The claims

“If the last election was under AV, there would be a chance, right now, that Gordon Brown could still be Prime Minister.”
Prime Minister David Cameron

 

 “It is because there were so many MPs taking their constituents for granted that so many abused their expenses. There was a clear link between how safe an MP’s seat was and how likely they were to abuse the system.”
Deputy Prime Minister Nick Clegg

The background

They work closely together in the Coalition Government, but David Cameron and Nick Clegg took opposite sides today ahead of the April referendum on changing the voting system. The Prime Minister wants to retain the current first-past-the-post (FPTP) system; Mr Clegg is campaigning for its replacement with the alternative vote (AV).

Under AV, voters in a constituency rank candidates in order of preference (1,2,3 etc), rather than marking a X next to their favoured candidate. They can vote for as many candidates as they want, but can opt for just one. If a candidate receives more than 50 per cent of first preference votes, he or she is elected.

If no-one receives 50 per cent, the candidate with the fewest votes is knocked out and his or her second preferences go to the other candidates. A candidate is elected when he or she achieves at least 50 per cent of all votes in that round.

The analysis

David Cameron’s claim

Was Mr Cameron right to say Gordon Brown could still be Prime Minister if the last election had been fought under AV?

The British Election Study, based on YouGov polling asking people how they would have voted in 2010 under an AV system, suggests that Labour would have received 10 fewer seats, the Conservatives 23 fewer, and the Liberal Democrats 32 more.
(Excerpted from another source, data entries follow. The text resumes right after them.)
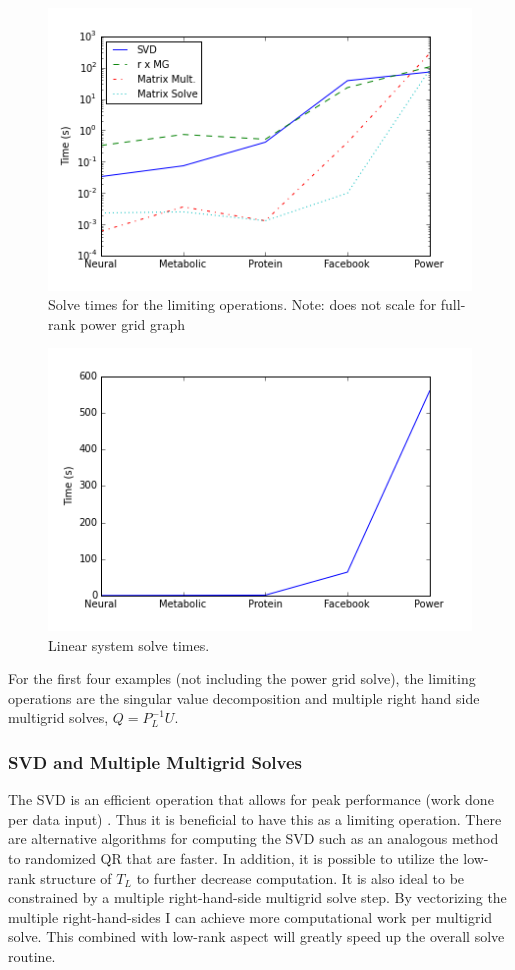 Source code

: \documentclass{article}
\begin{document}
\begin{figure}
\centering
\includegraphics[width = \linewidth]{operationtimes.png}
\caption{Solve times for the limiting operations. Note: does not scale for full-rank power grid graph}
\end{figure}

\begin{figure}
\centering
\includegraphics[width = \linewidth]{stimes.png}
\caption{Linear system solve times.}
\end{figure}

For the first four examples (not including the power grid solve), the limiting operations are the singular value decomposition and multiple right hand side multigrid solves, $Q = P_L^{-1}U$. 
\subsubsection{SVD and Multiple Multigrid Solves}
The SVD is an efficient operation that allows for peak performance (work done per data input) \cite{Berry:2006}. Thus it is beneficial to have this as a limiting operation. There are alternative algorithms for computing the SVD such as an analogous method to randomized QR \cite{Halko:2011} that are faster. In addition, it is possible to utilize the low-rank structure of $T_L$ to further decrease computation. It is also ideal to be constrained by a multiple right-hand-side multigrid solve step. By vectorizing the multiple right-hand-sides I can achieve more computational work per multigrid solve. This combined with low-rank aspect will greatly speed up the overall solve routine.
\end{document}
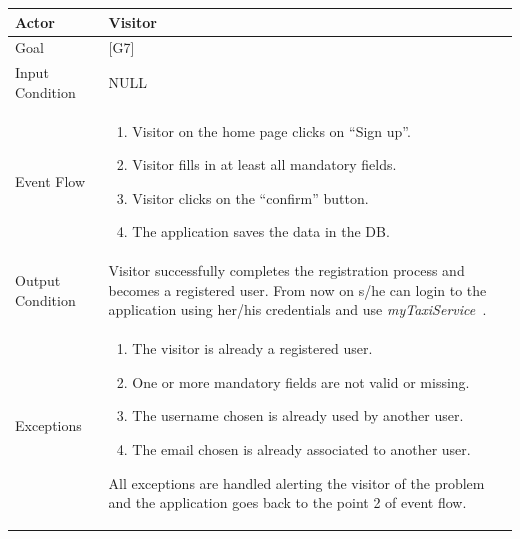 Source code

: \documentclass[a4paper,11pt]{report} %
\newcommand{\mts}{\mbox{\normalfont\itshape myTaxiService\ }}
\begin{document}
	\begin{center}
		\begin{tabular}{| l | p{9cm} |}\hline
			Actor & Visitor\\\hline
			Goal & {[}G7{]} \\\hline
			Input Condition & NULL\\\hline
			Event Flow & \begin{enumerate}
							\item Visitor on the home page clicks on ``Sign up''.
							\item Visitor fills in at least all mandatory fields.
							\item Visitor clicks on the ``confirm'' button.
							\item The application saves the data in the DB.
						 \end{enumerate}\\\hline
			Output Condition & Visitor successfully completes the registration process and
								becomes a registered user. From now on s/he can login to
								the application using her/his credentials and use \mts.\\\hline
			Exceptions & {\begin{enumerate}
							\item The visitor is already a registered user.
							\item One or more mandatory fields are not valid or missing.
							\item The username chosen is already used by another user.
							\item The email chosen is already associated to another user.
						  \end{enumerate} All exceptions are handled alerting the visitor of the
						problem and the application goes back to the point 2 of	event flow.}\\\hline
		\end{tabular}
	\end{center}
\end{document}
Labour and the Lib Dems would have had 337 seats between them, giving them an overall majority, and in theory allowing Mr Brown to remain Prime Minister in a coalition government. But  the Conservatives would have been the largest party, on 283 seats (35 more than Labour), and there would have been constitutional uproar if Mr Brown had stayed at No 10.

As part of coalition negotiations, it is highly unlikely the Lib Dems would have agreed to this. Nor would a deal with Labour had been that much more likely.

In his book about the formation of the Conservative/Lib Dem coalition, former Cabinet Minister David Laws outlines the discussions Mr Clegg held with one Mr Brown after the election.
Mr Brown reportedly wanted Mr Clegg’s support to stay in power, but Mr Clegg asked: “How could our parties overcome the accusations about two parties which came second and third forming a government, and could we actually form a stable government?”

Mr Laws adds: “It was clear that if we went into ­coalition with Labour, we would not be establishing a new government, we would be chaining ourselves to a decaying corpse.”
The former Treasury Chief Secretary also says that several senior Labour figures, such as Ed Miliband, Harriet Harman and Ed Balls, were opposed to forming an administration with the Lib Dems last year.

Would an election fought under AV have really made much difference?

What Mr Cameron did not say was that it would have been mathematically possible for Labour to have formed a government with the Lib Dems and some of the smaller parties under FPTP – admittedly, another unlikely scenario, but food for thought for diehard supporters of the current electoral system.

Nick Clegg’s claim

Now to Mr Clegg’s claim of a link between how safe an MP’s seat was and their likelihood of abusing the expenses system.

The right-of-centre think tank, Policy Exchange, has carried out a study looking at whether there was a relationship between MPs ordered to repay their expenses and the size of their majorities.

A research paper published in October 2010 concluded: “A link between safe seats and the recent expenses scandal has often been asserted, with critics arguing that MPs in safe seats faced no realistic opposition and so felt free to line their pockets.

“Regression analysis (mathematically comparing different factors on a graph or spreadsheet) suggests that length of service was actually the key factor, since MPs elected in safe seats in 2001 or 2005 were no more likely than MPs elected in marginal seats in the same
elections to claim dubious expenses.

“There is no statistically significant relationship between the size of an MP’s majority and the amount of expenses mis-claims, but there is a highly significant relationship between length of service and amount mis-claimed.”

The verdict

So could journalists still be referring to “Prime Minister Gordon Brown” if the 2010 election had been fought under AV, as the current Prime Minister suggested?

Highly unlikely is the answer. Labour and the Lib Dems would have had an overall majority, but the Conservatives would still have been the largest party.

From David Laws’ memoirs, it seems almost inconceivable that the Lib Dems would have agreed to prop up Mr Brown.

As to Mr Clegg’s claim about abuses of the expenses system, as Policy Exchange has found, the size of an MP’s majority was not the main factor here; it was length of service.

And the introduction of  AV would not mean the end of safe seats. Seats with rock-solid majorities under FPTP would be likely to remain so under AV.